Mike Parr will be remembered for his striking 1970s performances, but he is also an impressive printmaker.

Mike Parr’s Best Man (2006), left; The Sickness Unto Death (2010-15), right
Mike Parr’s Best Man (2006), left; The Sickness Unto Death (2010-15), right

Mike Parr has always been Australia’s most important performance artist, and although the high point of that art form was about 40 years ago, he has persisted in making new performance works. At the same time he has developed another metier as a printmaker and produced some of the most impressive graphic work of recent decades in Australia. The current retrospective is in fact curated by the National Gallery of Australia’s senior curator of prints and drawings, Roger Butler, a hint that these are the works for which he will ultimately be remembered.

Artists are remembered for two reasons: the enduring quality of their work, and the part they may have played in the historical narrative. There are countless examples of artists remembered mainly because they were the first to do a certain thing, especially within a modernist historiography that privileged the criteria of innovation and novelty.
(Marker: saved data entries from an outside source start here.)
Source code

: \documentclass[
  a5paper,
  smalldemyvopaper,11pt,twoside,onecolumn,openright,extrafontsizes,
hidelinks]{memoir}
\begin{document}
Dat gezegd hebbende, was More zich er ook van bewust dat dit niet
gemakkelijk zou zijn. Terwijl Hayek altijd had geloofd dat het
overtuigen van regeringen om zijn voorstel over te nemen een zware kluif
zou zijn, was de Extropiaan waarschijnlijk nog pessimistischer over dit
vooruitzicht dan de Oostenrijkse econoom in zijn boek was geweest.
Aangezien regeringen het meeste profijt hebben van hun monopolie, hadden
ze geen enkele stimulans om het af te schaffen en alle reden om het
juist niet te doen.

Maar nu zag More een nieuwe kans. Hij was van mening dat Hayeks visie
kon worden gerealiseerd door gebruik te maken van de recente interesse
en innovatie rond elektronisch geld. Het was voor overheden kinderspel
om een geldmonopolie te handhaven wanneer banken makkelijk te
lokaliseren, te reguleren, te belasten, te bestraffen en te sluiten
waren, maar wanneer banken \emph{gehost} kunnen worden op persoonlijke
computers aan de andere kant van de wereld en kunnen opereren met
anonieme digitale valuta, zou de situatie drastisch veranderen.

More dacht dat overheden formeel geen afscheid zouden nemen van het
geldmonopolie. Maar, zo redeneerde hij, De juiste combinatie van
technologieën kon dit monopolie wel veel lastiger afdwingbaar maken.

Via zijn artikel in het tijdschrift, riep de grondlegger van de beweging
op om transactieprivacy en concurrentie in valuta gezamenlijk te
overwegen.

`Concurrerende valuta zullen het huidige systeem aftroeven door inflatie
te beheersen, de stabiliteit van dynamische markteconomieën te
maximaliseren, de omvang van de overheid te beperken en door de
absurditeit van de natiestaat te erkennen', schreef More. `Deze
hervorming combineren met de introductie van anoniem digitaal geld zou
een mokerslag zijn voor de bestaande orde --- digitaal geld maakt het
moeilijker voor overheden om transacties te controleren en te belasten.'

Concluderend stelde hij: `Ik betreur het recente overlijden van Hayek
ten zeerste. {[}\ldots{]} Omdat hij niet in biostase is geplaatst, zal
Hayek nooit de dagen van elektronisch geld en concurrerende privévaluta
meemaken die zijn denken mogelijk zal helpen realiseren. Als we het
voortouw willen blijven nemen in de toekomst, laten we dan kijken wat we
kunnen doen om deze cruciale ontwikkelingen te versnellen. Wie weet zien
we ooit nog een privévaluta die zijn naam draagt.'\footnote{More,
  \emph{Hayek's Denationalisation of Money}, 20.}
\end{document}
Thus Parr will always be in the history books for his striking performances of the early 1970s, even if these are now memories of another age. On the other hand, in engaging in an art form with a deep history and highly refined technical range such as printmaking, he is setting himself in the tradition of very great artists and making a claim to a more perennial significance.

The exhibition is very carefully staged to present an overall view of Parr and to imply a continuity and unity in his work. Chronological order is avoided, and yet the exhibition is preceded by two sections that remind us explicitly of the chronological dimension. The firs is an archive centre containing boxes of the artist’s papers, together with materials and objects pertaining to various performances.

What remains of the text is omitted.